▸ **Activity**: Copy out each line below containing "Mexico".

Stored data entries:
>>>>>
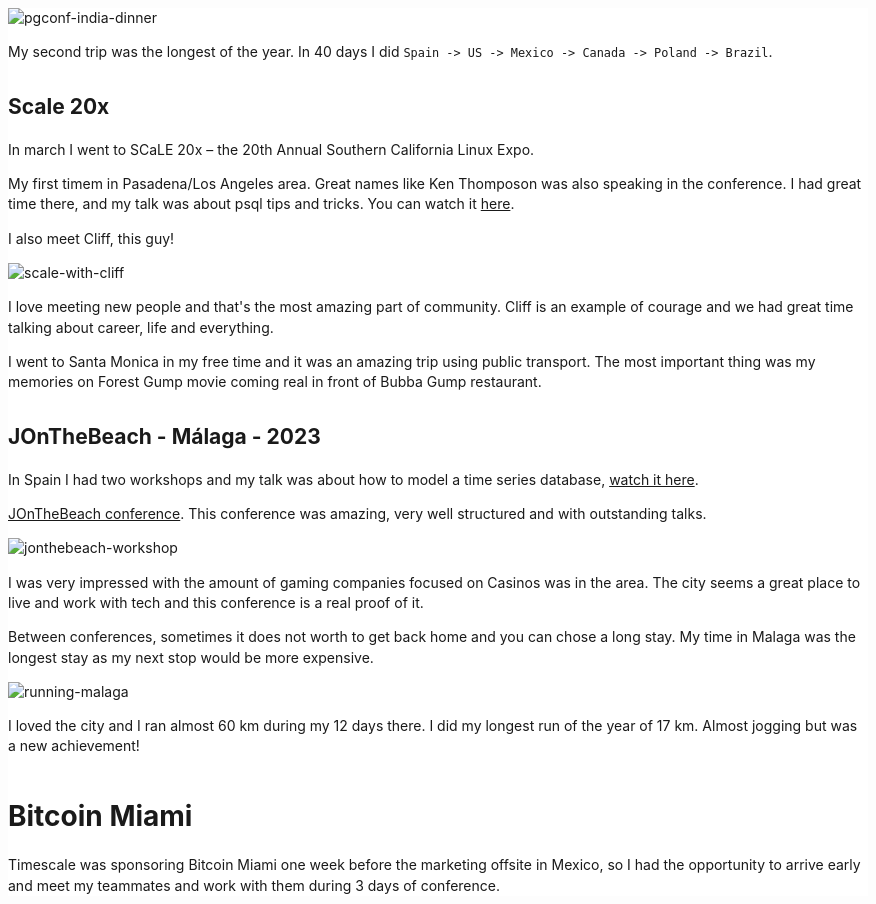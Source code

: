 ![pgconf-india-dinner]

My second trip was the longest of the year. In 40 days I did `Spain -> US -> Mexico -> Canada -> Poland -> Brazil`.

## Scale 20x

In march I went to SCaLE 20x – the 20th Annual Southern California Linux Expo.

My first timem in Pasadena/Los Angeles area. Great names like Ken Thomposon was
also speaking in the conference. I had great time there, and my talk was about
psql tips and tricks. You can watch it [here](https://youtu.be/4Q4jOmHbDvU?si=FbNIjtS6HJMQzUq4).

I also meet Cliff, this guy!

![scale-with-cliff]

I love meeting new people and that's the most amazing part of community. Cliff is
an example of courage and we had great time talking about career, life and
everything.

I went to Santa Monica in my free time and it was an amazing trip using public
transport. The most important thing was my memories on Forest Gump movie coming
real in front of Bubba Gump restaurant.

## JOnTheBeach - Málaga - 2023

In Spain I had two workshops and
my talk was about how to model a time series database, [watch it here](https://www.youtube.com/watch?v=qd6w10Z2YYc).

[JOnTheBeach conference](https://www.jonthebeach.com). This conference was amazing,
very well structured and with outstanding talks.

![jonthebeach-workshop]

I was very impressed with the amount of gaming companies focused on Casinos was
in the area. The city seems a great place to live and work with tech and this
conference is a real proof of it.

Between conferences, sometimes it does not worth to get back home and you can
chose a long stay. My time in Malaga was the longest stay as my next stop would
be more expensive.

![running-malaga]

I loved the city and I ran almost 60 km during my 12 days there. I did my
longest run of the year of 17 km. Almost jogging but was a new achievement!


# Bitcoin Miami

Timescale was sponsoring Bitcoin Miami one week before the marketing offsite in
Mexico, so I had the opportunity to arrive early and meet my teammates and work
with them during 3 days of conference.


[pgcon-shirt]: /images/pgcon-2023-tshirt.jpeg "The tshirt from PGCon is a query with output from a database showing all talks and speaker names."
[pgcon-folks]: /images/pgcon-toronto-2023-timescale-folks.jpeg "PGCon in Toronto with my amazing friends from Timescale: Jacob, Fabrizio and Rafia"
[pgconf-india-dinner]: /images/pgconf-india-2023-dinner-with-timescale-folks.jpg "Dinner in India with Timescale folks and other speakers from PGConf India"
[pgconf-india-pannel]: /images/pgconf-india-2023-with-timescale-folks.jpg "PGCon India standing in front of the speakers panel with my friend Nikhil Sontakke and Vineeth Pothulapati. Other great names in the panel!"
[pgconf-india-talk]: /images/pgconf-india-2023-jonatasdp-talk.jpg "PGConf India 2023"
[pgconf-india-friends]: /images/pgconf-india-2023-jonatas-and-friends.jpg "PGConf India 2023 - Picture with attendants"
[dinner-pgconf-india-folks]: /images/dinner-pgconf-india-2023-with-timescale-folks.jpg
[scale-with-cliff]: /images/jonatasdp-cliff-scale20x.jpeg "With my new friend Cliff at Scale20X"
[selfie-at-bubba-gump]: /images/jonatasdp-bubba-gump.jpeg "Selfie in front of Bubba Gump"
[selfie-cancun]: /images/jonatasdp-selfie-cancun.jpeg
[selfie-running]: /images/running-malaga.jpeg
[btc-selfie]: /images/bitcoin-miami-jonatasdp-selfie.jpeg
[btc-folks]: /images/bitcoin-miami-2023-timescale-folks.jpg
[btc-miami]: /images/bitcoin-miami-2023.jpg
[btc-booth]: /images/bitcoin-miami-2023-timescale-booth.jpg
[jonthebeach-workshop]: /images/jonatasdp-jonthebeach-2023.jpeg
[running-malaga]: /images/running-malaga.jpeg "@jonatasdp running in Malaga"
[rubyconf-thailand-birthday]: /images/jonatasdp-birthday-thailand-2022.jpg
[lambda-days-friends]: /images/lambda-days-friends-poland.jpeg
[pgday-bh-panel]: /images/pgday-bh-2023-panel.jpg
[bh-folks]: /images/pgday-bh-folks.jpg
[michal-marcin]: /images/jonatasdp-michal-marcin.jpeg
[ai-talk]: /images/jonatasdp-cesul-2023-ai-talk.jpeg
[bananas]: /images/jonatasdp-bananas.jpeg
[dome]: /images/jonatasdp-greenhouse.jpeg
<<<<<
▸ **Result**:
My second trip was the longest of the year. In 40 days I did `Spain -> US -> Mexico -> Canada -> Poland -> Brazil`.
Mexico, so I had the opportunity to arrive early and meet my teammates and work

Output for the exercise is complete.